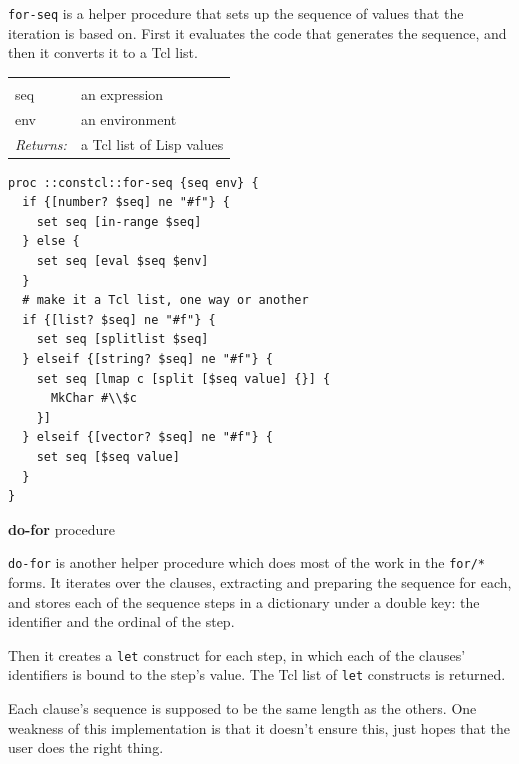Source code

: \documentclass[twoside,9pt]{report}
\begin{document}
\texttt{for-seq} is a helper procedure that sets up the sequence of values that the iteration is based on. First it evaluates the code that generates the sequence, and then it converts it to a Tcl list.

\noindent\begin{tabular}{ |p{1.5cm} p{8cm}| }
\hline
\rowcolor[HTML]{CCCCCC} \multicolumn{2}{|l|}{\bf for-seq (internal)} \\
seq & an expression \\
env & an environment \\
\textit{Returns:} & a Tcl list of Lisp values \\
\hline
\end{tabular}
\begin{lstlisting}
proc ::constcl::for-seq {seq env} {
  if {[number? $seq] ne "#f"} {
    set seq [in-range $seq]
  } else {
    set seq [eval $seq $env]
  }
  # make it a Tcl list, one way or another
  if {[list? $seq] ne "#f"} {
    set seq [splitlist $seq]
  } elseif {[string? $seq] ne "#f"} { 
    set seq [lmap c [split [$seq value] {}] {
      MkChar #\\$c
    }]
  } elseif {[vector? $seq] ne "#f"} {
    set seq [$seq value]
  }
}
\end{lstlisting}


\textbf{do-for} procedure


\texttt{do-for} is another helper procedure which does most of the work in the \texttt{for/*} forms. It iterates over the clauses, extracting and preparing the sequence for each, and stores each of the sequence steps in a dictionary under a double key: the identifier and the ordinal of the step.


Then it creates a \texttt{let} construct for each step, in which each of the clauses' identifiers is bound to the step's value. The Tcl list of \texttt{let} constructs is returned.


Each clause's sequence is supposed to be the same length as the others. One weakness of this implementation is that it doesn't ensure this, just hopes that the user does the right thing.
\end{document}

--------

Go through the records above line by line and say how many lines include "values", giving only that number.

2